Retratos de uma família cobrem uma parede. Avós, tios, primos escasseiam e dão lugar à foto de uma mãe e seus dois filhos, desenhando a linha do tempo que a vida dá por sagrada. Às seis e meia da manhã de uma sexta-feira, Siddharth Menon se levanta e vai até o banheiro, onde se arruma para outro dia de aula. Ao passo que olha sua imagem refletida no espelho, a trilha sonora de Rahul Kannan e Sandesh Rao enche o quadro com uma música que o acoroçoa a ouvir os barulhos ao seu redor — afortunadamente o único momento desse jaez no filme —, e logo depois a mãe avisa a ele e Aditya, o irmão caçula, sobre uma viagem a trabalho que fará sozinha.
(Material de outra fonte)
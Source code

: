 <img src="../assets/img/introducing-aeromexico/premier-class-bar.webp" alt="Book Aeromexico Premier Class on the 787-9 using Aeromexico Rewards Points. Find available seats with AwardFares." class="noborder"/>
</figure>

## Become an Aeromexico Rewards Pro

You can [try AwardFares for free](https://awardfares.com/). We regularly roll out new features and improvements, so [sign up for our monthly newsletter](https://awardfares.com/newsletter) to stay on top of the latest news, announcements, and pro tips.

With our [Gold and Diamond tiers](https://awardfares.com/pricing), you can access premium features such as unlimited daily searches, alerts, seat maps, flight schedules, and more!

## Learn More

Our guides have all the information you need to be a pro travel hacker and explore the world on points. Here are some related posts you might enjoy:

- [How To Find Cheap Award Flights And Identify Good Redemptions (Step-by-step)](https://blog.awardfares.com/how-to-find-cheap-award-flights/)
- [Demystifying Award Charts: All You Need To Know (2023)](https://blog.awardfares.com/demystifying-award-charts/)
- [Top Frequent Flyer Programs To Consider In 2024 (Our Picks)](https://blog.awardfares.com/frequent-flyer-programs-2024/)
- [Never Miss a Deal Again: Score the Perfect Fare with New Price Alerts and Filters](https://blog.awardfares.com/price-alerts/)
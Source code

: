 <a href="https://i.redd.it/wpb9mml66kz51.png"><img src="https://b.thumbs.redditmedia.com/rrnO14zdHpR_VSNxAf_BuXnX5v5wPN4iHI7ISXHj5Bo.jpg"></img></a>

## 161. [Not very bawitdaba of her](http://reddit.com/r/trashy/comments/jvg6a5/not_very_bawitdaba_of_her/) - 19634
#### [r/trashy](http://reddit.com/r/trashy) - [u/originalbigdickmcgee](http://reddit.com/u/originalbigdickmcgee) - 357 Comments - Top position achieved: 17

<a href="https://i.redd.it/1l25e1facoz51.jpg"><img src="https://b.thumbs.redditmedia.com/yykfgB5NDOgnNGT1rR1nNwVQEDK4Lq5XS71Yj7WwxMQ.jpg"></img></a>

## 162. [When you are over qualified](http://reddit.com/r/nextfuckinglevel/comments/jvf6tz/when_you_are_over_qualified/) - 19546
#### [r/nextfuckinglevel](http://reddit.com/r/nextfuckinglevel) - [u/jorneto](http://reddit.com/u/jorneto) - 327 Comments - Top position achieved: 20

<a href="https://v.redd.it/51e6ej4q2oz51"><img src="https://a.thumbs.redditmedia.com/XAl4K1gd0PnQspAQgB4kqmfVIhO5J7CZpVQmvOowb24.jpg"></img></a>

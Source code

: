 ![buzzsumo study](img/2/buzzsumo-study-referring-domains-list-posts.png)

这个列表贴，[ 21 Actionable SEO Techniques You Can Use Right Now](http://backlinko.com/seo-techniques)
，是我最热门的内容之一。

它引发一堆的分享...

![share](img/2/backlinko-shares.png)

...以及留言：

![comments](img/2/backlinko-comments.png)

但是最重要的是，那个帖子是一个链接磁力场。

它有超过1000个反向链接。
De imediato, Babil Khan, Juhi Chawla e Amrith Jayan selam o alto nível das performances, uma constante até a última cena. Chawla, cuja personagem não tem nome — um grande pecado mesmo num conto de adolescentes e suas pequenas grandes tragédias —, ausenta-se por boa parte de “O Plano de Sexta à Noite”, regressando somente no desfecho; nesse ínterim, Neelakantan desenvolve com esmero os conflitos que cercam Sid e Adi, invertendo a lógica que se tem por natural e centrando no mais novo a aura de destemido, farrista, estroina, conquistador. É esse o atalho de que a narrativa se vale para encaminhar-se para seu lance de maior tensão, com o recontro envolvendo um ovo e a farda de Suhas, um subinspetor da polícia de Mumbai. Ninad Kamat empresta alma aos diálogos entre cômicos e quase filosóficos de seu quase vilão, encarado com toda a sabedoria das ruas que Adi pôde juntar, a mesma que com que parece seguir desatando os nós dessa família diminuta, imperfeita e adorável, em imagens que, paradoxalmente, nos remetem aos comerciais de margarina de antanho.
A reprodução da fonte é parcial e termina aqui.